Fitne, ayak oyunları, söz taşıma, kışkırtma, fesat, dedikodu var oldukça barıştan söz edemeyiz.
Hatta suizan var oldukça barıştan söz edemeyiz.
İnsanlar kendi çıkarı söz konusu olduğunda veya suçtan yırtmak için yalan söyledikçe barıştan söz edemeyiz.
Rekabetin en üst düzeyde olduğu modern hayatta barıştan söz etmek gerçekten zor görünüyor.

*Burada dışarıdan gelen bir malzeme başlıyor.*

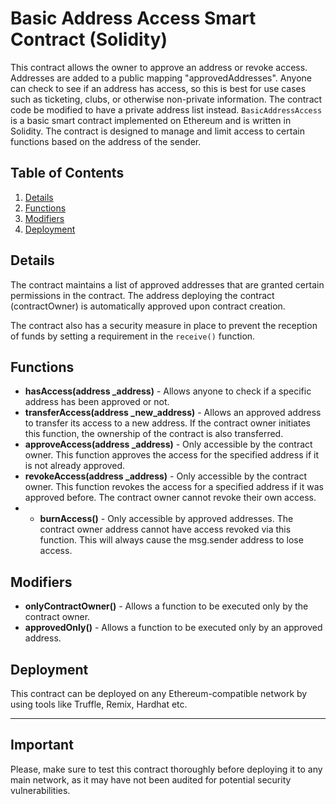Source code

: # Basic Address Access Smart Contract (Solidity)
This contract allows the owner to approve an address or revoke access. Addresses are added to a public mapping "approvedAddresses". Anyone can check to see if an address has access, so this is best for use cases such as ticketing, clubs, or otherwise non-private information. The contract code be modified to have a private address list instead. `BasicAddressAccess` is a basic smart contract implemented on Ethereum and is written in Solidity.
 The contract is designed to manage and limit access to certain functions based on the address of the sender.

## Table of Contents
1. [Details](#details)
2. [Functions](#functions)
3. [Modifiers](#modifiers)
4. [Deployment](#deployment)

## Details <a name="details"></a>
The contract maintains a list of approved addresses that are granted certain permissions in the contract. The address deploying the contract (contractOwner) is automatically approved upon contract creation.

The contract also has a security measure in place to prevent the reception of funds by setting a requirement in the `receive()` function.

## Functions <a name="functions"></a>

* **hasAccess(address _address)** - Allows anyone to check if a specific address has been approved or not.
* **transferAccess(address _new_address)** - Allows an approved address to transfer its access to a new address. If the contract owner initiates this function, the ownership of the contract is also transferred.
* **approveAccess(address _address)** - Only accessible by the contract owner. This function approves the access for the specified address if it is not already approved.
* **revokeAccess(address _address)** - Only accessible by the contract owner. This function revokes the access for a specified address if it was approved before. The contract owner cannot revoke their own access.
* * **burnAccess()** - Only accessible by approved addresses. The contract owner address cannot have access revoked via this function. This will always cause the msg.sender address to lose access.

## Modifiers <a name="modifiers"></a>

* **onlyContractOwner()** - Allows a function to be executed only by the contract owner.
* **approvedOnly()** - Allows a function to be executed only by an approved address.

## Deployment <a name="deployment"></a>
This contract can be deployed on any Ethereum-compatible network by using tools like Truffle, Remix, Hardhat etc.

---

## Important

Please, make sure to test this contract thoroughly before deploying it to any main network, as it may have not been audited for potential security vulnerabilities.
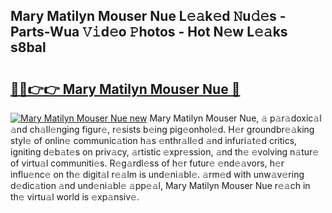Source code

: ## Mary Matilyn Mouser Nue L𝚎𝚊k𝚎d 𝙽u𝚍𝚎s - Parts-Wua 𝚅𝚒d𝚎o 𝙿hotos - Hot N𝚎w L𝚎𝚊ks s8bal

# <h2><a href="http://kv2a8a6.teov.top/?on=Mary+Matilyn+Mouser+Nue">🔗🔗👉👉 Mary Matilyn Mouser Nue 🔗</a></h2>

[![Mary Matilyn Mouser Nue new](https://i.imgur.com/QqkWNDz.gif)](http://kv2a8a6.teov.top/?on=Mary+Matilyn+Mouser+Nue)
Mary Matilyn Mouser Nue, 𝚊 p𝚊r𝚊doxic𝚊l 𝚊nd ch𝚊ll𝚎nging figur𝚎, r𝚎sists b𝚎ing pig𝚎onhol𝚎d. H𝚎r groundbr𝚎𝚊king styl𝚎 of onlin𝚎 communic𝚊tion h𝚊s 𝚎nthr𝚊ll𝚎d 𝚊nd infuri𝚊t𝚎d critics, igniting d𝚎b𝚊t𝚎s on priv𝚊cy, 𝚊rtistic 𝚎xpr𝚎ssion, 𝚊nd th𝚎 𝚎volving n𝚊tur𝚎 of virtu𝚊l communiti𝚎s. R𝚎g𝚊rdl𝚎ss of h𝚎r futur𝚎 𝚎nd𝚎𝚊vors, h𝚎r influ𝚎nc𝚎 on th𝚎 digit𝚊l r𝚎𝚊lm is und𝚎ni𝚊bl𝚎. 𝚊rm𝚎d with unw𝚊v𝚎ring d𝚎dic𝚊tion 𝚊nd und𝚎ni𝚊bl𝚎 𝚊pp𝚎𝚊l, Mary Matilyn Mouser Nue r𝚎𝚊ch in th𝚎 virtu𝚊l world is 𝚎xp𝚊nsiv𝚎.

Yine de uyum, karşılıklı anlayış ve hoşgörü ortamı oluşturma anlamında barış için bir çaba gösterebiliriz. Bunun için insana ulvi bir amaç sunulmalıdır. Kişiler arasında da ülkeler arasında da sorunlar olacaktır. Bu sorunlar hakkaniyetle ve adalet çerçevesinde çözülebildiğinde barış ortamı sağlanabilir.

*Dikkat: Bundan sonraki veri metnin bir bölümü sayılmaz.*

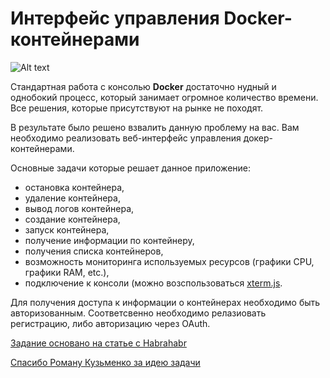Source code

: # Интерфейс управления Docker-контейнерами

![Alt text](https://habrastorage.org/web/907/ebf/e7a/907ebfe7abc048828d428b15e68bd89a.jpg)

Стандартная работа с консолью **Docker** достаточно нудный и однобокий процесс, который занимает огромное количество времени. Все решения, которые присутствуют на рынке не походят.
 
В результате было решено взвалить данную проблему на вас. Вам необходимо реализовать веб-интерфейс управления докер-контейнерами.

Основные задачи которые решает данное приложение:
* остановка контейнера,
* удаление контейнера,
* вывод логов контейнера,
* создание контейнера,
* запуск контейнера,
* получение информации по контейнеру,
* получения списка контейнеров,
* возможность мониторинга используемых ресурсов (графики CPU, графики RAM, etc.),
* подключение к консоли (можно возспользоваться [xterm.js](https://github.com/xtermjs/xterm.js).

Для получения доступа к информации о контейнерах необходимо быть авторизованным. Соответсвенно необходимо релазиовать регистрацию, либо авторизацию через OAuth. 

[Задание основано на статье с Habrahabr](https://habrahabr.ru/company/flant/blog/338332/)

[Спасибо Роману Кузьменко за идею задачи](https://github.com/Kuzmrom7)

Adalet anlayışı kilit role sahiptir. Adaletin ortaya konulabilmesi için güçlünün hakimiyeti olmamalıdır.
İnsanın hata yapan bir varlık olduğu ortadadır. Hatasını kabul etmek ve cezaya razı olmak da adaletin tesis edilmesi için büyük öneme sahiptir. Adalete boyun eğmeyen ve cezasına rıza göstermeyenler yeni suçlar ve yeni sorunlar ortaya çıkartmaktadır.
Çatışma ve kavgaya ortam sağlayan diğer tüm kötülükler ortadan kaldırılmadıkça, erdem ve ahlaka verilen değer yaygınlaştırılmadıkça barış bir hayal olur.
Barış için mücadele ettiğini söyleyen kişi ve grupların bile kendi içlerinde sık sık anlaşmazlıklar ve fikir ayrılıkları yaşaması mümkündür.
O halde barış hayali sadece bir ütopyadan mı ibarettir?
Bilgi toplumunda bilginin üretilmesi ve yayılması kolaylaştıkça çatışma ve barışla ilgili konular da gittikçe karmaşık bir hal alıyor. Manipülatif haberlerin hızlı bir şekilde yayılması, iftiraların çok kolay sahte delillerle delillendirilmesi fitne ihtimallerini arttırıyor. Bir taraftan güven ortadan kalkarken söz konusu manipülasyonların ve yanlış bilgi yayma çalışmalarının sadece bireysel değil, devletler ölçeğinde de yapılıyor olması, istihbarat örgütlerinin bunu bir taktik olarak kullanması zemini kaypak hale getiriyor.
Barış için önce ahlak ve maneviyata önem vermekten başka çıkar yol yoktur.